Three institutions, all in Edinburgh, compose the National Galleries of Scotland—the Scottish National Gallery, founded in 1850 and housed in an impressive building designed by William Henry Playfair (1789–1857); the Scottish National Portrait Gallery, which opened in 1889; and the Scottish National Gallery of Modern Art, which opened in 1960. Bringing together masterpieces from three separate museums into one presentation offers those living in and visiting San Francisco an experience that is possible only during the exhibition.

As Trevor Traina, one of Wilsey’s sons, told his mother at a gathering for the major donors two days before the exhibition opened to the public, “This is the best exhibition we have ever had at this museum.” Wilsey, being the independent thinker she is, challenged her son’s comment but then admitted,  “OK, maybe this is the best we’ve done so far…”

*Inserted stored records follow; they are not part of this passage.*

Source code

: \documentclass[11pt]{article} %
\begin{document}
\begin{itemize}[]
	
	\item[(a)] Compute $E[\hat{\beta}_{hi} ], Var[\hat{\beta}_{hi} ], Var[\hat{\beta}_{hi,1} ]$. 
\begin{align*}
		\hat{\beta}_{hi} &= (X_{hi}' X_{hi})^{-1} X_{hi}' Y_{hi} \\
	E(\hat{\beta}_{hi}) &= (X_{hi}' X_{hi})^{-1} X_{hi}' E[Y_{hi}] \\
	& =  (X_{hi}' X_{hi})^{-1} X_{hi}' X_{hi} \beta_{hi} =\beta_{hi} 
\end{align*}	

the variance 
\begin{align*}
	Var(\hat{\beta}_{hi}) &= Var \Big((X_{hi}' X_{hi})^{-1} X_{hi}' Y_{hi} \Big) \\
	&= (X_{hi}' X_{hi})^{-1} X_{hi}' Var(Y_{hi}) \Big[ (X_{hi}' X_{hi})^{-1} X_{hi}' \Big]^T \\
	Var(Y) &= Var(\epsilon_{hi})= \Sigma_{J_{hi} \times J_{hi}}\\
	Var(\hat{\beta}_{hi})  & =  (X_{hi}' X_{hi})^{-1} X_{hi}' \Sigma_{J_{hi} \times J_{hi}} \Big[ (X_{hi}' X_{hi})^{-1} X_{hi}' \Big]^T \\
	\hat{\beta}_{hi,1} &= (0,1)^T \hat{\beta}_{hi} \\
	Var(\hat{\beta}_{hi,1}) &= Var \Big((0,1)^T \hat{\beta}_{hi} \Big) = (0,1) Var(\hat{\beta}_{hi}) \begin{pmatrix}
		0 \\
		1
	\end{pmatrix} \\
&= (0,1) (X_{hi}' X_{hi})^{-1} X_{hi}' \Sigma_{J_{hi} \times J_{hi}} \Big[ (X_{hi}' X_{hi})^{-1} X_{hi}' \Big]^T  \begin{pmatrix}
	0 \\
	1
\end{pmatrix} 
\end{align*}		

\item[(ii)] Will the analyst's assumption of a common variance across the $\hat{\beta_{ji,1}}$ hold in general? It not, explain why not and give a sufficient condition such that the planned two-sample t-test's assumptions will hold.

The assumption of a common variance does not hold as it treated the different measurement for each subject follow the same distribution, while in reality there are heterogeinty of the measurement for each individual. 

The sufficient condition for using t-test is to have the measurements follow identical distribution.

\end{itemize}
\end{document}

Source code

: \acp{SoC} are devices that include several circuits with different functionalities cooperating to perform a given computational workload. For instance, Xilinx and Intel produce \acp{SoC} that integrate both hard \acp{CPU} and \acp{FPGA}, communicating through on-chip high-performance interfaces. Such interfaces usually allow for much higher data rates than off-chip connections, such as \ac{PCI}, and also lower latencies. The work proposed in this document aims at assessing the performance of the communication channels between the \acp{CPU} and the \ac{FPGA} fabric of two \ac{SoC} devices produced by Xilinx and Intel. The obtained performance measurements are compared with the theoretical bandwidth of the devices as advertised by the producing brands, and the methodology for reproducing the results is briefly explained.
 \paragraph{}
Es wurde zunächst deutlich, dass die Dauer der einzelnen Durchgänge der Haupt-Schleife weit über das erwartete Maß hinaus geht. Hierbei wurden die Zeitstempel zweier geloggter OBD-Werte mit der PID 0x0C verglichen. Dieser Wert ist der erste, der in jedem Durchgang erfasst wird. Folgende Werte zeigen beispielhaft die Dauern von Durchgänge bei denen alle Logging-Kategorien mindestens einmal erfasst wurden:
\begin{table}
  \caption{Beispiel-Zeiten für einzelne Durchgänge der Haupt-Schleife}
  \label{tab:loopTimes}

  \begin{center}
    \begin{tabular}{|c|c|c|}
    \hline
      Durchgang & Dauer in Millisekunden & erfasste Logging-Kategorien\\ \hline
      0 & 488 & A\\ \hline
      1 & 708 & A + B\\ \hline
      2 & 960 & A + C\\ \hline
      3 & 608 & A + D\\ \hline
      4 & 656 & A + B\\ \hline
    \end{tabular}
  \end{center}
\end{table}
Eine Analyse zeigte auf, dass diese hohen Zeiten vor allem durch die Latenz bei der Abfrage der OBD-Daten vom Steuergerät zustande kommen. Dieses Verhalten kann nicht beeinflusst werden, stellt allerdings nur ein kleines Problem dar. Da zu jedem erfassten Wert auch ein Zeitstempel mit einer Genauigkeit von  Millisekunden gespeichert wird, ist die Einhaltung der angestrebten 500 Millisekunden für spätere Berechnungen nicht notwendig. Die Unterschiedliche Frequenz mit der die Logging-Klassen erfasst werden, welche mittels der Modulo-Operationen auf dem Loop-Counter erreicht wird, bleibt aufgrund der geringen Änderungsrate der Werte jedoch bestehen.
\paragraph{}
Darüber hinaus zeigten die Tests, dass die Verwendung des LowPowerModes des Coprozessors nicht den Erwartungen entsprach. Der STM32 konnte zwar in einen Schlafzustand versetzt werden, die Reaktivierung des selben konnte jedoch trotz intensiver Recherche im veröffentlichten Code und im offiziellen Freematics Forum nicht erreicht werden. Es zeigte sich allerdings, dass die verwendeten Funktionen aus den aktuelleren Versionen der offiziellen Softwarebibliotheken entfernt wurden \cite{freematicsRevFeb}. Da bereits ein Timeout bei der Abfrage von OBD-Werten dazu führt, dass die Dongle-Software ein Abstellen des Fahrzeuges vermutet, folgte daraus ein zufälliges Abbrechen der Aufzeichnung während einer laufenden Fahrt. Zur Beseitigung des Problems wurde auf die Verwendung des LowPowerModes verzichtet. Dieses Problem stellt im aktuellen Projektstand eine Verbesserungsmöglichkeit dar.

Credit Colin B. Bailey, who as Director of the Fine Arts Museums of San Francisco oversees the de Young Museum and the Legion of Honor, for bringing this amazing exhibition to the west coast for the first time. Ten of the works have been on display at The Frick Collection in New York, where Bailey was employed before he took the job here in 2013. Now we’re talking 55 pieces, including Botticelli’s The Virgin Adoring the Sleeping Christ Child, Adam Elsheimer’s The Stoning of Saint Stephen, Rembrandt’s A Woman in Bed, Sir Henry Raeburn’s Reverend Robert Walker (The Skating Minister) Frederic Edwin Church’s Niagara Falls, Monet’s Poplars on the Epte and Gauguin’s Three Tahitians.

You can judge for yourself where this exhibition ranks. One thing that can’t be argued is these are all masterpieces and deserve your time.